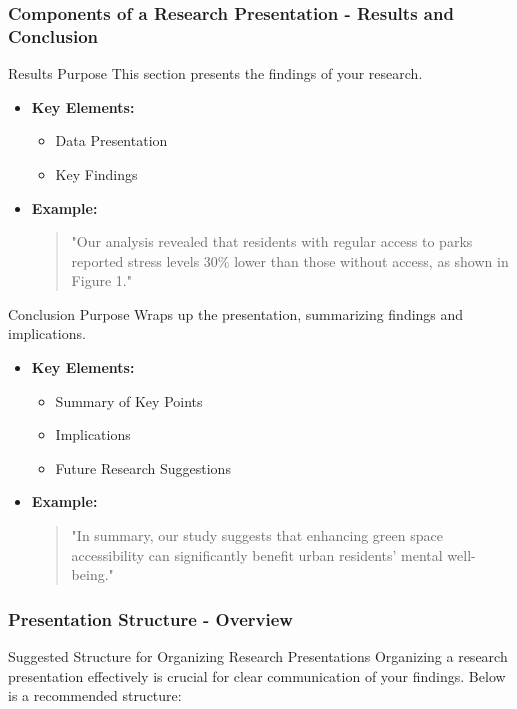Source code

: \documentclass[aspectratio=169]{beamer}
\begin{document}
\begin{frame}[fragile]
    \frametitle{Components of a Research Presentation - Results and Conclusion}
    \begin{block}{Results Purpose}
        This section presents the findings of your research.
    \end{block}
    \begin{itemize}
        \item \textbf{Key Elements:}
            \begin{itemize}
                \item Data Presentation
                \item Key Findings
            \end{itemize}
        \item \textbf{Example:} 
            \begin{quote}
                "Our analysis revealed that residents with regular access to parks reported stress levels 30\% lower than those without access, as shown in Figure 1."
            \end{quote}
    \end{itemize}
    
    \begin{block}{Conclusion Purpose}
        Wraps up the presentation, summarizing findings and implications.
    \end{block}
    \begin{itemize}
        \item \textbf{Key Elements:}
            \begin{itemize}
                \item Summary of Key Points
                \item Implications
                \item Future Research Suggestions
            \end{itemize}
        \item \textbf{Example:} 
            \begin{quote}
                "In summary, our study suggests that enhancing green space accessibility can significantly benefit urban residents' mental well-being."
            \end{quote}
    \end{itemize}
\end{frame}

\begin{frame}[fragile]
    \frametitle{Presentation Structure - Overview}
    \begin{block}{Suggested Structure for Organizing Research Presentations}
        Organizing a research presentation effectively is crucial for clear communication of your findings. Below is a recommended structure:
    \end{block}
\end{frame}
\end{document}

------------------------------------------------------------------------

> Your assignment
Identify the lines of the entries containing the string "residents". Copy each such line.

> Your response
                "Our analysis revealed that residents with regular access to parks reported stress levels 30\% lower than those without access, as shown in Figure 1."
                "In summary, our study suggests that enhancing green space accessibility can significantly benefit urban residents' mental well-being."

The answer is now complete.